CISA Updates CFATS Landing Page – 5-20-20

Yesterday the Cybersecurity and Infrastructure Security Administration (CISA) updated the Chemical Facility Anti-Terrorism Standards (CFATS) landing page. No substantive changes were made, but some interesting language changes may provide some insight into the program.

Changes were made in two specific areas of the page, the opening paragraph and the ‘CFATS Overview’ section.

The opening description of the program now reads:

“CFATS is the nation’s first regulatory program focused specifically on security at high-risk chemical facilities. Managed by the Cybersecurity and Infrastructure Security Agency (CISA), the CFATS program identifies and regulates high-risk facilities to ensure they have security measures in place to reduce the risk that certain hazardous chemicals are weaponized by terrorists.”

The final sentence of that paragraph used to read: “The Cybersecurity and Infrastructure Security Agency (CISA) manages the CFATS program by working with facilities to ensure they have security measures in place to reduce the risks associated with certain hazardous chemicals and prevent them from being [emphasis added] weaponized by terrorists.

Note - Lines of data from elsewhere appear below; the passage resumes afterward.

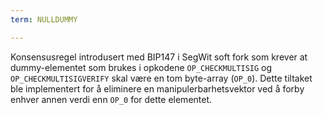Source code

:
 ```yaml
---
term: NULLDUMMY

---
```

Konsensusregel introdusert med BIP147 i SegWit soft fork som krever at dummy-elementet som brukes i opkodene `OP_CHECKMULTISIG` og `OP_CHECKMULTISIGVERIFY` skal være en tom byte-array (`OP_0`). Dette tiltaket ble implementert for å eliminere en manipulerbarhetsvektor ved å forby enhver annen verdi enn `OP_0` for dette elementet.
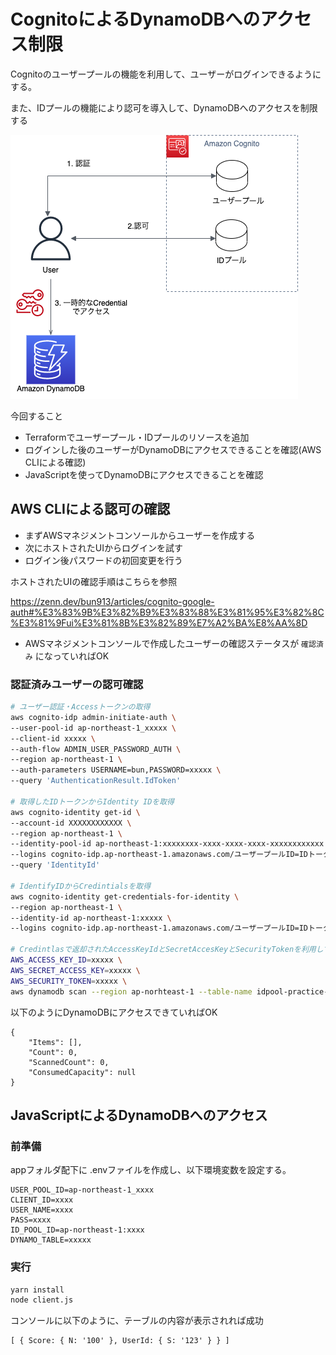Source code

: # CognitoによるDynamoDBへのアクセス制限

Cognitoのユーザープールの機能を利用して、ユーザーがログインできるようにする。

また、IDプールの機能により認可を導入して、DynamoDBへのアクセスを制限する

![構成図](/infra/docs/images/system_configuration.png)

今回すること

- Terraformでユーザープール・IDプールのリソースを追加
- ログインした後のユーザーがDynamoDBにアクセスできることを確認(AWS CLIによる確認)
- JavaScriptを使ってDynamoDBにアクセスできることを確認

## AWS CLIによる認可の確認

- まずAWSマネジメントコンソールからユーザーを作成する
- 次にホストされたUIからログインを試す
- ログイン後パスワードの初回変更を行う

ホストされたUIの確認手順はこちらを参照

https://zenn.dev/bun913/articles/cognito-google-auth#%E3%83%9B%E3%82%B9%E3%83%88%E3%81%95%E3%82%8C%E3%81%9Fui%E3%81%8B%E3%82%89%E7%A2%BA%E8%AA%8D

- AWSマネジメントコンソールで作成したユーザーの確認ステータスが `確認済み` になっていればOK

### 認証済みユーザーの認可確認

```bash
# ユーザー認証・Accessトークンの取得
aws cognito-idp admin-initiate-auth \
--user-pool-id ap-northeast-1_xxxxx \
--client-id xxxxx \
--auth-flow ADMIN_USER_PASSWORD_AUTH \
--region ap-northeast-1 \
--auth-parameters USERNAME=bun,PASSWORD=xxxxx \
--query 'AuthenticationResult.IdToken'

# 取得したIDトークンからIdentity IDを取得
aws cognito-identity get-id \
--account-id XXXXXXXXXXXX \
--region ap-northeast-1 \
--identity-pool-id ap-northeast-1:xxxxxxxx-xxxx-xxxx-xxxx-xxxxxxxxxxxx \
--logins cognito-idp.ap-northeast-1.amazonaws.com/ユーザープールID=IDトークン \
--query 'IdentityId'

# IdentifyIDからCredintialsを取得
aws cognito-identity get-credentials-for-identity \
--region ap-northeast-1 \
--identity-id ap-northeast-1:xxxxx \
--logins cognito-idp.ap-northeast-1.amazonaws.com/ユーザープールID=IDトークン

# Credintlasで返却されたAccessKeyIdとSecretAccesKeyとSecurityTokenを利用してDynamoDBにアクセスしてみる
AWS_ACCESS_KEY_ID=xxxxx \
AWS_SECRET_ACCESS_KEY=xxxxx \
AWS_SECURITY_TOKEN=xxxxx \
aws dynamodb scan --region ap-norhteast-1 --table-name idpool-practice-dev-Score
```

以下のようにDynamoDBにアクセスできていればOK

```
{
    "Items": [],
    "Count": 0,
    "ScannedCount": 0,
    "ConsumedCapacity": null
}
```


## JavaScriptによるDynamoDBへのアクセス

### 前準備

appフォルダ配下に .envファイルを作成し、以下環境変数を設定する。

```
USER_POOL_ID=ap-northeast-1_xxxx
CLIENT_ID=xxxx
USER_NAME=xxxx
PASS=xxxx
ID_POOL_ID=ap-northeast-1:xxxx
DYNAMO_TABLE=xxxxx
```

### 実行

```bash
yarn install
node client.js
```

コンソールに以下のように、テーブルの内容が表示されれば成功

```
[ { Score: { N: '100' }, UserId: { S: '123' } } ]
```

I think that CISA is trying to emphasize to certain House Democrats that the CFATS program is an anti-terrorism program not a chemical safety program. One of the problems holding up the reauthorization of this program (and it has been an ongoing problem with Congress since before the program was established) is that many Democrats see the CFATS program as a way to address chemical safety issues that the EPA and OSHA have not addressed. These include such things as emergency response planning, hazard communication with local neighbors, and reducing the use of hazardous chemicals. While the CFATS program does lightly (and legitimately) touch on these issues, it should not be the primary route for regulation in these areas.

The final change is an even more subtle change to the middle sentence in the ‘CFATS Overview’ section of the page:

“These facilities must report their chemical holdings chemicals to CISA via an online survey, known as a Top-Screen”

I believe that CISA is trying to ensure that potentially regulated facilities know that CISA understands the frequently transient nature of chemical inventories at many chemical facilities, especially in the specialty chemical manufacturing sector. Even though the DHS chemicals of interest (COI) may only be on site for relatively short periods of time (frequently just long enough for them to be consumed in the manufacture of some other, non-regulated chemical or object), the CFATS program requires notification to CISA. CISA expects facilities with such transient COI inventories to have security measures in place while they are present at the facility and site security plans need to reflect that.

Neither of these issues is new and CISA and its predecessor organization have made these ideas clear to the regulated community in a number of forums over the years. This is just a part of the ongoing effort at the Agency to ensure mission clarity. Fortunately, with CISA returning to including change dates on their web pages (for the CFATS program at least), our attention is called to these relatively minor changes on the web site. Without those date markings, few would have ever noticed the changes.